MG then asked why should it be assumed against Parliament, and against almost half of those who voted in the referendum, and perhaps all of those who did not, that Parliament understood and agreed to the proposition that by enacting the 2015 Act in the terms that it did, it was in fact ceding the legal question, the legal decision.  

MG finally referred to Lord Reed's point that the notion of a flexible constitution can be useful but this case was about something more fundamental than that.  "The court may be facing a certain amount of pressure, it is a 11-bench court, this is no time to turn a flexible constitution into a slippery one and let go of its bedrock fundamentals.

(Note: The shortness of time allocated to MG for submissions makes it even more essential to read his written case fully.  Also, see Ruiz Zambrano cases).

Mr Patrick Green QC - for "Expat" interveners - Transcript pages 115 to 130
PG represented some British citizens living in the EU ("expats") who are directly affected by the removal or the prospect of the removal of rights that will be lost as a result of the triggering of Article 50, rights which Parliament is not able to replicate for them outside the UK.   PG then adopted the submissions of Lord Pannick, Dominic Chambers, Helen Mountfield and Manjit Gill.

PG wished to focus on the anterior question of whether there was ever any prerogative and to seek to answer that by looking at a facet of the ECA72 not yet fully examined.  This was the point that, by the ECA72, Parliament  conferred not only rights and obligations on individuals domestically but it also gave its consent to the making of law for the UK by the institutions of the EU with the participation of representatives of the UK government (pg 116).  The ECA72 gave statutory authority to the government to participate in that process and, going further still, it permitted representatives of other governments to outvote the UK and legislate.  

[Note: In the earlier years of the UK's membership, it was possible for States to exercise a "veto" over far more matters than is permissible under the later treaties.  It is the extension of EU powers that gave rise to the desire at Westminster for "controls" to imposed and this occurred - e.g. the controls in the Constitutional Reform and Governance Act 2010 and in the European Union Act 2011].

The legislative power which Parliament conferred on the EU was, before the ECA72, only Parliament's to confer because only Parliament could legislate for the UK.  It followed that the power was one that only Parliament could take back.  PG said that this analysis is "dispositive" of the appeal (pg 117).

The later Acts (2008, 2011) regulated this conferral of legislative power (pg 118).  Parliament had always retained control over the treaties to which the ECA72 applied.  They are listed in section 1.  The later Acts control not the addition of treaties but address the consequences of how EU legislative mechanisms operate (pg 118).  Parliament was seeking to control that which might only otherwise have happened by the addition of a new treaty to ECA72 section 1 (p-g 119).  

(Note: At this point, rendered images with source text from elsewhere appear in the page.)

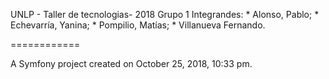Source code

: UNLP - Taller de tecnologias- 2018
Grupo 1
Integrandes:
	* Alonso, Pablo; 
	* Echevarría, Yanina; 
	* Pompilio, Matías; 
	* Villanueva Fernando.
	
============

A Symfony project created on October 25, 2018, 10:33 pm.
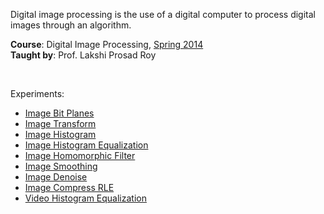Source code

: Digital image processing is the use of a digital computer to process digital
images through an algorithm.

**Course**: Digital Image Processing, [Spring 2014]<br>
**Taught by**: Prof. Lakshi Prosad Roy

[Spring 2014]: https://github.com/nitrece/semester-8

<br>

Experiments:
- [Image Bit Planes](https://github.com/matlabf/image-bit-planes)
- [Image Transform](https://github.com/matlabf/image-transform)
- [Image Histogram](https://github.com/matlabf/image-histogram)
- [Image Histogram Equalization](https://github.com/matlabf/image-histogram-equalization)
- [Image Homomorphic Filter](https://github.com/matlabf/image-homomorphic-filter)
- [Image Smoothing](https://github.com/matlabf/image-smoothing)
- [Image Denoise](https://github.com/matlabf/image-denoise)
- [Image Compress RLE](https://github.com/matlabf/image-compress-rle)
- [Video Histogram Equalization](https://github.com/matlabf/video-histogram-equalization)
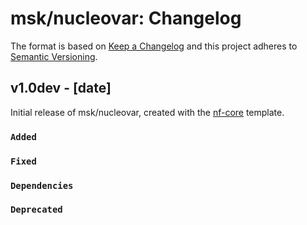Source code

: # msk/nucleovar: Changelog

The format is based on [Keep a Changelog](https://keepachangelog.com/en/1.0.0/)
and this project adheres to [Semantic Versioning](https://semver.org/spec/v2.0.0.html).

## v1.0dev - [date]

Initial release of msk/nucleovar, created with the [nf-core](https://nf-co.re/) template.

### `Added`

### `Fixed`

### `Dependencies`

### `Deprecated`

Adopting the submission of Helen Mountfield, PG said that he words from time to time in ECA72
section 2(1) referred to the rights derived from treaties and not to the treaties themselves.  ECA72 section 1 operated as the "castle walls" so that no new treaty may be admitted other than with the consent of Parliament (pg 119).  The 2008 and 2011 Acts were seeking to control the "Trojan Horse" provisions within the Treaties - e.g. the ordinary revision procedure specifically contemplates the increase or reduction of EU competencies - see Art 48 TEU.

Lord Sumption observed that the ordinary revision procedure was not new with the Lisbon Treaty.  It was the simplified revision procedure that was new.  PG replied that was so but his point here was that the power to legislate for the UK was only ever Parliament's to exercise and it is only Parliament's to take back.  Lord Kerr had asked whether there was a prerogative power in 1972 (the anterior question) and the "conferral point" shows that there was not (pg 121).  The direction of travel of the 2008 and 2011 Acts is in a different direction to that contended for by the appellant (pg 122).

PG then said, again adopting Helen Mountfield's submission, that there was a consistent understanding, insofar as one can be discerned, from the court that it would be Parliament that would decide whether to leave the EU (pg 122).  PG relied on the case law from Blackburn v AG 1971 to Shindler in 2016.

When viewed through the prism that the ECA72 conferred legislative power, it cannot be said that the ECA72 was neutral about EU membership (pg 123) and this answered a question raised by Lord Mance.  "The conferral of the sovereign legislative power of Parliament on the EU institutions speaks only to the Act being consistent with the UK joining the European Community."

PG then turned to the 2015 Act.  When, as a consequence of the referendum, Parliament exercises its legislative choices, it may do so in various ways - e.g. it might mandate the government to trigger Article 50 or it might grant a power to the government to trigger it.  If it were to grant a power then the referendum would be of very considerable significance in the exercise of that power (pg 123-124).  That is a very different exercise to the question before the court which is whether there is a PREROGATIVE power to notify.  The referendum did not ask that question and the people did not answer it (pg 124).  The question for the court is a legal question and the only answer could be that there was no relevant prerogative power in 1972. 

Lord Clarke asked what was the role of the European Union (Amendment) 2008 Act in all of this (pg 125).  PG replied that it went to the Trojan Horse point.   [Note: The 2008 Act - as enacted].  Pg then quoted section 5 preventing ratification of certain treaties and then moved on to section 6.  [Note: Section 6 was repealed by the European Union Act 2011].  Section 6 referred specifically to the simplified revision procedure.

There is then a discussion about why section 5 was necessary and it may be that Parliament considered it to be needed since, without section 5, section 6 might have been thought to imply that new treaties did not require parliamentary approval - (see pages 126 -127). 

Lord Mance then wanted to know whether the ordinary revision procedure was in the previous treaties (pg 128) but the point appears to have been left because Lord Mance said that it would be interesting "to chase that back a little" but PG would not be able to do it now.  See 128 to 129.

Finally, PG said that the 2011 Act section 18, insofar as it assists, suggests that the basis for the rights to remain effective in domestic law was the ECA72 and it was striking that the Act did not say - so long as the treaties remain in force on the international plane, or wording to the contrary (pg 129).

There was a consistent picture from Blackburn, through the parliamentary materials, all the way through to Shindler, and with section 18 appearing in 2011, that the premise of the statutory scheme is that only Parliament may authorise notification under Article 50.